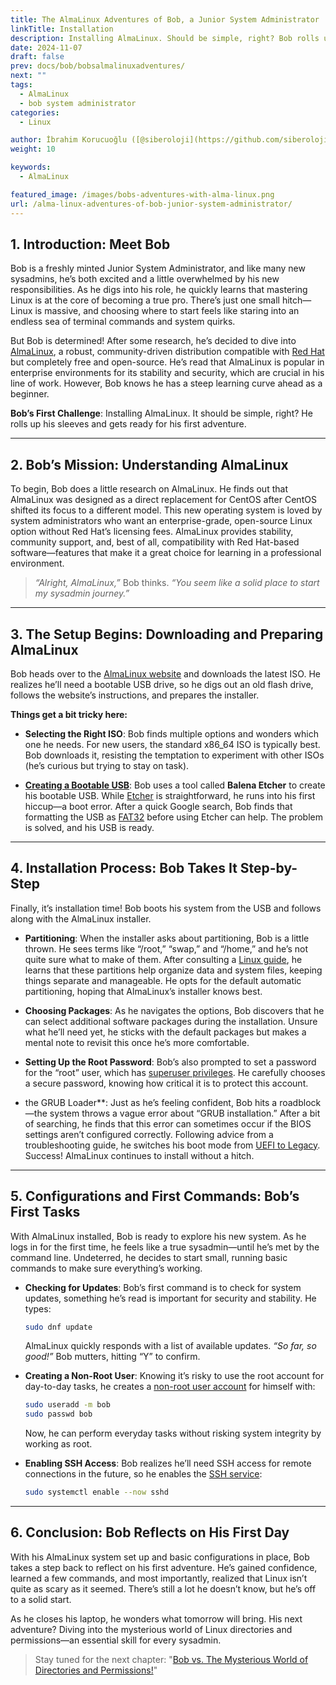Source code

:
 ```yaml
---
title: The AlmaLinux Adventures of Bob, a Junior System Administrator
linkTitle: Installation
description: Installing AlmaLinux. Should be simple, right? Bob rolls up his sleeves and gets ready for his first adventure.
date: 2024-11-07
draft: false
prev: docs/bob/bobsalmalinuxadventures/
next: ""
tags:
  - AlmaLinux
  - bob system administrator
categories:
  - Linux

author: İbrahim Korucuoğlu ([@siberoloji](https://github.com/siberoloji))
weight: 10

keywords:
  - AlmaLinux

featured_image: /images/bobs-adventures-with-alma-linux.png
url: /alma-linux-adventures-of-bob-junior-system-administrator/
---
```


## 1. Introduction: Meet Bob

Bob is a freshly minted Junior System Administrator, and like many new sysadmins, he’s both excited and a little overwhelmed by his new responsibilities. As he digs into his role, he quickly learns that mastering Linux is at the core of becoming a true pro. There’s just one small hitch—Linux is massive, and choosing where to start feels like staring into an endless sea of terminal commands and system quirks.

But Bob is determined! After some research, he’s decided to dive into [AlmaLinux](/exploring-alma-linux-enterprise-computing/), a robust, community-driven distribution compatible with [Red Hat](/red-hat-open-source-powerhouse-transforming-enterprise-computing/) but completely free and open-source. He’s read that AlmaLinux is popular in enterprise environments for its stability and security, which are crucial in his line of work. However, Bob knows he has a steep learning curve ahead as a beginner.

**Bob’s First Challenge**: Installing AlmaLinux. It should be simple, right? He rolls up his sleeves and gets ready for his first adventure.

---

## 2. Bob’s Mission: Understanding AlmaLinux

To begin, Bob does a little research on AlmaLinux. He finds out that AlmaLinux was designed as a direct replacement for CentOS after CentOS shifted its focus to a different model. This new operating system is loved by system administrators who want an enterprise-grade, open-source Linux option without Red Hat’s licensing fees. AlmaLinux provides stability, community support, and, best of all, compatibility with Red Hat-based software—features that make it a great choice for learning in a professional environment.

> *“Alright, AlmaLinux,”* Bob thinks. *“You seem like a solid place to start my sysadmin journey.”*

---

## 3. The Setup Begins: Downloading and Preparing AlmaLinux

Bob heads over to the [AlmaLinux website](https://almalinux.org) and downloads the latest ISO. He realizes he’ll need a bootable USB drive, so he digs out an old flash drive, follows the website’s instructions, and prepares the installer.

**Things get a bit tricky here:**

- **Selecting the Right ISO**: Bob finds multiple options and wonders which one he needs. For new users, the standard x86_64 ISO is typically best. Bob downloads it, resisting the temptation to experiment with other ISOs (he’s curious but trying to stay on task).

- [**Creating a Bootable USB**](/creating-bootable-usb-windows-linux-macos/): Bob uses a tool called **Balena Etcher** to create his bootable USB. While [Etcher](/balena-etcher-tool-creating-bootable-usb/) is straightforward, he runs into his first hiccup—a boot error. After a quick Google search, Bob finds that formatting the USB as [FAT32](/fat32-microsoft-windows-file-systems/) before using Etcher can help. The problem is solved, and his USB is ready.

---

## 4. Installation Process: Bob Takes It Step-by-Step

Finally, it’s installation time! Bob boots his system from the USB and follows along with the AlmaLinux installer.

- **Partitioning**: When the installer asks about partitioning, Bob is a little thrown. He sees terms like “/root,” “swap,” and “/home,” and he’s not quite sure what to make of them. After consulting a [Linux guide](/concepts-root-home-swap-spaces-linux/), he learns that these partitions help organize data and system files, keeping things separate and manageable. He opts for the default automatic partitioning, hoping that AlmaLinux’s installer knows best.

- **Choosing Packages**: As he navigates the options, Bob discovers that he can select additional software packages during the installation. Unsure what he’ll need yet, he sticks with the default packages but makes a mental note to revisit this once he’s more comfortable.

- **Setting Up the Root Password**: Bob’s also prompted to set a password for the “root” user, which has [superuser privileges](/understanding-root-user-linux-important-role-security/). He carefully chooses a secure password, knowing how critical it is to protect this account.

- the GRUB Loader**: Just as he’s feeling confident, Bob hits a roadblock—the system throws a vague error about “GRUB installation.” After a bit of searching, he finds that this error can sometimes occur if the BIOS settings aren’t configured correctly. Following advice from a troubleshooting guide, he switches his boot mode from [UEFI to Legacy](/understanding-uefi-legacy-boot-mode-comprehensive-guide/). Success! AlmaLinux continues to install without a hitch.

---

## 5. Configurations and First Commands: Bob’s First Tasks

With AlmaLinux installed, Bob is ready to explore his new system. As he logs in for the first time, he feels like a true sysadmin—until he’s met by the command line. Undeterred, he decides to start small, running basic commands to make sure everything’s working.

- **Checking for Updates**: Bob’s first command is to check for system updates, something he’s read is important for security and stability. He types:

    ```bash
    sudo dnf update
    ```

    AlmaLinux quickly responds with a list of available updates. *“So far, so good!”* Bob mutters, hitting “Y” to confirm.

- **Creating a Non-Root User**: Knowing it’s risky to use the root account for day-to-day tasks, he creates a [non-root user account](/creating-non-root-user-linux/) for himself with:

    ```bash
    sudo useradd -m bob
    sudo passwd bob
    ```

    Now, he can perform everyday tasks without risking system integrity by working as root.

- **Enabling SSH Access**: Bob realizes he’ll need SSH access for remote connections in the future, so he enables the [SSH service](/understanding-ssh-service-linux/):

    ```bash
    sudo systemctl enable --now sshd
    ```

---

## 6. Conclusion: Bob Reflects on His First Day

With his AlmaLinux system set up and basic configurations in place, Bob takes a step back to reflect on his first adventure. He’s gained confidence, learned a few commands, and most importantly, realized that Linux isn’t quite as scary as it seemed. There’s still a lot he doesn’t know, but he’s off to a solid start.

As he closes his laptop, he wonders what tomorrow will bring. His next adventure? Diving into the mysterious world of Linux directories and permissions—an essential skill for every sysadmin.

> Stay tuned for the next chapter: "[Bob vs. The Mysterious World of Directories and Permissions!](/bob-explores-mysterious-world-of-directories-permissions/)"

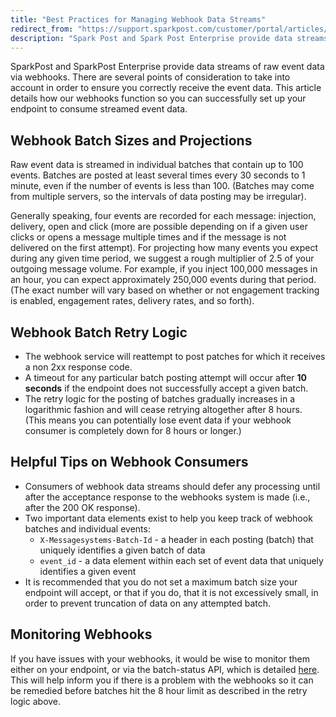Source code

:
 ```yaml
---
title: "Best Practices for Managing Webhook Data Streams"
redirect_from: "https://support.sparkpost.com/customer/portal/articles/2220552-best-practices-for-managing-webhook-data-streams"
description: "Spark Post and Spark Post Enterprise provide data streams of raw event data via webhooks There are several points of consideration to take into account in order to ensure you correctly receive the event data This article details how our webhooks function so you can successfully set up your endpoint..."
---
```


SparkPost and SparkPost Enterprise provide data streams of raw event data via webhooks. There are several points of consideration to take into account in order to ensure you correctly receive the event data. This article details how our webhooks function so you can successfully set up your endpoint to consume streamed event data. 

## Webhook Batch Sizes and Projections

Raw event data is streamed in individual batches that contain up to 100 events. Batches are posted at least several times every 30 seconds to 1 minute, even if the number of events is less than 100. (Batches may come from multiple servers, so the intervals of data posting may be irregular).

Generally speaking, four events are recorded for each message: injection, delivery, open and click (more are possible depending on if a given user clicks or opens a message multiple times and if the message is not delivered on the first attempt). For projecting how many events you expect during any given time period, we suggest a rough multiplier of 2.5 of your outgoing message volume. For example, if you inject 100,000 messages in an hour, you can expect approximately 250,000 events during that period. (The exact number will vary based on whether or not engagement tracking is enabled, engagement rates, delivery rates, and so forth).

 ## Webhook Batch Retry Logic

* The webhook service will reattempt to post patches for which it receives a non 2xx response code.
* A timeout for any particular batch posting attempt will occur after **10 seconds** if the endpoint does not successfully accept a given batch.
* The retry logic for the posting of batches gradually increases in a logarithmic fashion and will cease retrying altogether after 8 hours.  (This means you can potentially lose event data if your webhook consumer is completely down for 8 hours or longer.)

## Helpful Tips on Webhook Consumers

*   Consumers of webhook data streams should defer any processing until after the acceptance response to the webhooks system is made (i.e., after the 200 OK response). 
*   Two important data elements exist to help you keep track of webhook batches and individual events:
    * `X-Messagesystems-Batch-Id` - a header in each posting (batch) that uniquely identifies a given batch of data
    * `event_id` - a data element within each set of event data that uniquely identifies a given event
*   It is recommended that you do not set a maximum batch size your endpoint will accept, or that if you do, that it is not excessively small, in order to prevent truncation of data on any attempted batch.

## ​Monitoring Webhooks

If you have issues with your webhooks, it would be wise to monitor them either on your endpoint, or via the batch-status API, which is detailed [here](https://developers.sparkpost.com/api/webhooks#webhooks-batch-status-get). This will help inform you if there is a problem with the webhooks so it can be remedied before batches hit the 8 hour limit as described in the retry logic above.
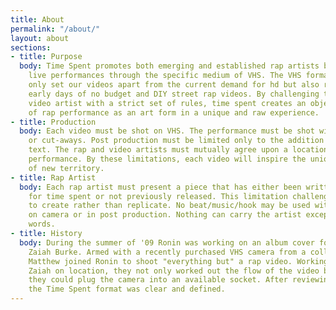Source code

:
 ```yaml
---
title: About
permalink: "/about/"
layout: about
sections:
- title: Purpose
  body: Time Spent promotes both emerging and established rap artists by recording
    live performances through the specific medium of VHS. The VHS format will not
    only set our videos apart from the current demand for hd but also reference the
    early days of no budget and DIY street rap videos. By challenging the rap and
    video artist with a strict set of rules, time spent creates an objective view
    of rap performance as an art form in a unique and raw experience.
- title: Production
  body: Each video must be shot on VHS. The performance must be shot without edits
    or cut-aways. Post production must be limited only to the addition of titular
    text. The rap and video artists must mutually agree upon a location to shoot the
    performance. By these limitations, each video will inspire the unique exploration
    of new territory.
- title: Rap Artist
  body: Each rap artist must present a piece that has either been written exclusively
    for time spent or not previously released. This limitation challenges the artist
    to create rather than replicate. No beat/music/hook may be used with the rap either
    on camera or in post production. Nothing can carry the artist except their own
    words.
- title: History
  body: During the summer of '09 Ronin was working on an album cover for VA rapper
    Zaiah Burke. Armed with a recently purchased VHS camera from a college professor,
    Matthew joined Ronin to shoot "everything but" a rap video. Working closely with
    Zaiah on location, they not only worked out the flow of the video but also where
    they could plug the camera into an available socket. After reviewing the tape,
    the Time Spent format was clear and defined.
---
```


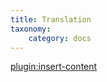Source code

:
 ```yaml
---
title: Translation
taxonomy:
    category: docs
---
```


[plugin:insert-content](/_partials/translation?mediapro|plg_system_zoo_zlelements_mediapro)
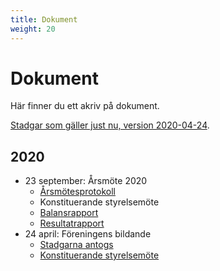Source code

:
 ```yaml
---
title: Dokument
weight: 20
---
```


# Dokument

Här finner du ett akriv på dokument.

[Stadgar som gäller just nu, version 2020-04-24](/documents/2020/stadgar-2020-04-24.pdf).

## 2020

* 23 september: Årsmöte 2020
  * [Årsmötesprotokoll](/documents/2020/arsmote-2020.pdf)
  * Konstituerande styrelsemöte
  * [Balansrapport](/documents/2020/Balansrapport%202020-05-04-2020-06-30.pdf)
  * [Resultatrapport](/documents/2020/Resultatrapport%202020-05-04-2020-06-30.pdf)
* 24 april: Föreningens bildande
  * [Stadgarna antogs](/documents/2020/stadgar-2020-04-24.pdf)
  * [Konstituerande styrelsemöte](/documents/2020/konstituerande-styrelsemote-2020-04-24.pdf)
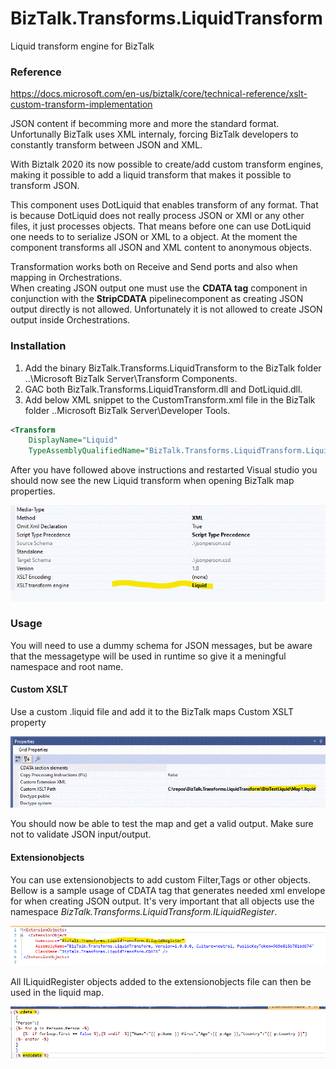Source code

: # BizTalk.Transforms.LiquidTransform

Liquid transform engine for BizTalk

### Reference

https://docs.microsoft.com/en-us/biztalk/core/technical-reference/xslt-custom-transform-implementation

JSON content if becomming more and more the standard format. Unfortunally BizTalk uses XML internaly, forcing BizTalk developers to constantly transform between JSON and XML.

With Biztalk 2020 its now possible to create/add custom transform engines, making it possible to add a liquid transform that makes it possible to transform JSON.

This component uses DotLiquid that enables transform of any format. That is because DotLiquid does not really process JSON or XMl or any other files, it just processes objects.
That means before one can use DotLiquid one needs to to serialize JSON or XML to a object.
At the moment the component transforms all JSON and XML content to anonymous objects.

Transformation works both on Receive and Send ports and also when mapping in Orchestrations. <br/>When creating JSON output one must use the **CDATA tag** component in conjunction with the **StripCDATA** pipelinecomponent as creating JSON output directly is not allowed. Unfortunately it is not allowed to create JSON output inside Orchestrations.

### Installation

1. Add the binary BizTalk.Transforms.LiquidTransform to the BizTalk folder ..\Microsoft BizTalk Server\Transform Components.
2. GAC both BizTalk.Transforms.LiquidTransform.dll and DotLiquid.dll.
3. Add below XML snippet to the CustomTransform.xml file in the BizTalk folder ..Microsoft BizTalk Server\Developer Tools.

```xml
<Transform 
    DisplayName="Liquid"
    TypeAssemblyQualifiedName="BizTalk.Transforms.LiquidTransform.LiquidTransform, BizTalk.Transforms.LiquidTransform, Version=1.0.0.0, Culture=neutral, PublicKeyToken=969e815b781bd674"/>
```

After you have followed above instructions and restarted Visual studio you should now see the new Liquid transform when opening BizTalk map properties.

![](engine.gif)

### Usage
You will need to use a dummy schema for JSON messages, but be aware that the messagetype will be used in runtime so give it a meningful namespace and root name.
#### Custom XSLT


Use a custom .liquid file and add it to the BizTalk maps Custom XSLT property

![](liquidtemplate.gif)

You should now be able to test the map and get a valid output. Make sure not to validate JSON input/output.

#### Extensionobjects
You can use extensionobjects to add custom Filter,Tags or other objects. Bellow is a sample usage of CDATA tag that generates needed xml envelope for when creating JSON output.
It's very important that all objects use the namespace _BizTalk.Transforms.LiquidTransform.ILiquidRegister_.

![](extensionobjects.gif)

All ILiquidRegister objects added to the extensionobjects file can then be used in the liquid map.

![](cdatatag.gif)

§ **Work instruction**:
Go through the records and report each line that contains "they".

§ **Response box**:
    Zaiah on location, they not only worked out the flow of the video but also where
    they could plug the camera into an available socket. After reviewing the tape,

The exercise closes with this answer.